We explore how outcomes of trade policy retaliation (Nash tariff games) are affected when trade simultaneously takes places geographically across countries and through time via financial intermediation. In such models, deficits and surpluses in goods trade are endogenously determined, and retaliatory trade policy towards goods can affect these and monetary trade models show different retaliatory trade outcomes from conventional goods only models. We use a general equilibrium goods trade model, which also captures trade through time in the form of inside money as used in macro literature on one good overlapping generations models. In this model, the deficit or surplus of any country in goods trade is endogenous determined.
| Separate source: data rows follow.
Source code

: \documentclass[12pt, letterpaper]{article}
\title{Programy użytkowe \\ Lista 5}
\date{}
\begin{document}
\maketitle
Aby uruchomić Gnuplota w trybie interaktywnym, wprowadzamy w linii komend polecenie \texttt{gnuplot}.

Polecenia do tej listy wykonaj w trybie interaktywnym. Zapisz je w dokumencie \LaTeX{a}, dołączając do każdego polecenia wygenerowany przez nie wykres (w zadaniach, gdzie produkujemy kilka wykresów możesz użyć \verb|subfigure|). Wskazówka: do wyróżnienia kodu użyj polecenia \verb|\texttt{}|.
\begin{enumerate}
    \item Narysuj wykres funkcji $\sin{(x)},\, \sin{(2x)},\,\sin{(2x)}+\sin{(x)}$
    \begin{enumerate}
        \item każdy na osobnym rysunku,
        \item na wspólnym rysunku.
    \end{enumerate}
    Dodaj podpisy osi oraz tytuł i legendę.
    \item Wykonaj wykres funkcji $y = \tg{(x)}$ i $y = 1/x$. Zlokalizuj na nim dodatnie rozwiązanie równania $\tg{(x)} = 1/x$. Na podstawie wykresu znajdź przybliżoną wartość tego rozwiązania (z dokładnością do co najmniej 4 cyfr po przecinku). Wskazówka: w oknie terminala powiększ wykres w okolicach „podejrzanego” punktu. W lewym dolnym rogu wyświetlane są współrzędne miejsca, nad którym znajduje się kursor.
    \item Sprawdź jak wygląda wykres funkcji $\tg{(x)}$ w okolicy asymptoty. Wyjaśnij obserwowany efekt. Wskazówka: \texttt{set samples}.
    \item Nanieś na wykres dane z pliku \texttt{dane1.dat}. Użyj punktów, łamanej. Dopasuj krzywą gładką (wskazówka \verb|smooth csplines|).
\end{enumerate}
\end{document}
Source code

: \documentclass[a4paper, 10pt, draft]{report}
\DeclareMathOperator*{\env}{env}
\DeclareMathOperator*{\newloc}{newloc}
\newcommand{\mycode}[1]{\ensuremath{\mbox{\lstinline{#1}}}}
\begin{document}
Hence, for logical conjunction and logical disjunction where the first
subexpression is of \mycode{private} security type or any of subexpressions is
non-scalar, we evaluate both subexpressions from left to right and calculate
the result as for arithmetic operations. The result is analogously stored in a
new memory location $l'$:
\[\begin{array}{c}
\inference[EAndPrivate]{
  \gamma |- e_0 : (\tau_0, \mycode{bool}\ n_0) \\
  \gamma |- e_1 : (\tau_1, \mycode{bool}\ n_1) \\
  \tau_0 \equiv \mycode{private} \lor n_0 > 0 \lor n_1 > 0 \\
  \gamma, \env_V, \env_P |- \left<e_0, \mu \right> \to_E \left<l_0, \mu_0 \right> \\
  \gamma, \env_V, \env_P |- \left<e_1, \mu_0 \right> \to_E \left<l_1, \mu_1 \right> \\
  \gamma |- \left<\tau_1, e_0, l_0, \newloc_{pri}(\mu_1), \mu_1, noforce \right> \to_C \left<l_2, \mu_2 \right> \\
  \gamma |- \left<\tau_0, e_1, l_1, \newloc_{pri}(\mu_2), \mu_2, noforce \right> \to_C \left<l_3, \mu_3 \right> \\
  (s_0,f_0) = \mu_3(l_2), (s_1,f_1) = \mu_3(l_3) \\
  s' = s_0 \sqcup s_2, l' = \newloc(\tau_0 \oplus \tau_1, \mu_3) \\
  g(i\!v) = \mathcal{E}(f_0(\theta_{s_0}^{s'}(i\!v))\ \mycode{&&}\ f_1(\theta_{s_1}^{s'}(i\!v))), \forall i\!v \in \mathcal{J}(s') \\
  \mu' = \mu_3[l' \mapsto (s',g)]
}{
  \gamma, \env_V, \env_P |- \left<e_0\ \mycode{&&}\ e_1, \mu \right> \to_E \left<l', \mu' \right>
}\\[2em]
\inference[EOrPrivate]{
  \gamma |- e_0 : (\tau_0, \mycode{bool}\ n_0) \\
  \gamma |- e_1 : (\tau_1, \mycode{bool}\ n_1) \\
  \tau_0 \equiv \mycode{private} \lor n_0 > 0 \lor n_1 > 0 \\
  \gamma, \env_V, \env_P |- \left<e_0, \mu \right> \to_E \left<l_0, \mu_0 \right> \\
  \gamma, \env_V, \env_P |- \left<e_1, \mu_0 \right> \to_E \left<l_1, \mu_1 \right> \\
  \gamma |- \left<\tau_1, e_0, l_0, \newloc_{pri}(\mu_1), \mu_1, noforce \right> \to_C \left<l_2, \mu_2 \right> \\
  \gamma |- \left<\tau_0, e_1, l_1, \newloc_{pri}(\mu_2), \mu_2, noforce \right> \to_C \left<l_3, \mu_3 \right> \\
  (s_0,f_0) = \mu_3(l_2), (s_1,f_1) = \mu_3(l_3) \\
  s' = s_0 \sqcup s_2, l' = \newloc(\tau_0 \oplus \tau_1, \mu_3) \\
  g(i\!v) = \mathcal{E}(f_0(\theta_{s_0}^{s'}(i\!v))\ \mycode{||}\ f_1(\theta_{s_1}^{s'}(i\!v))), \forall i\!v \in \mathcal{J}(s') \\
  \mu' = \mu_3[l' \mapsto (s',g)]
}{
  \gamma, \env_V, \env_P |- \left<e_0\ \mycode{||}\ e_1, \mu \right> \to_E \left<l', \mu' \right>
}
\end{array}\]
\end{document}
Optimal trade policy differs from that in a conventional goods only trade model in that countries which run trade deficits in goods will have more strategic power through tariff policy (and surplus countries less) than in models with balanced trade. We calibrate such a model to China's trade with the rest of the world and explore two country tariff games using 2005 data. Results show the significant impacts on Nash outcomes of endogenizing the Chinese trade surplus in the model in this way.

Suggested Citation

  • John Whalley & Jun Yu & Shunming Zhang, 2012. "Trade Retaliation in a Monetary-Trade Model," Global Economy Journal (GEJ), World Scientific Publishing Co. Pte. Ltd., vol. 12(1), pages 1-29, March.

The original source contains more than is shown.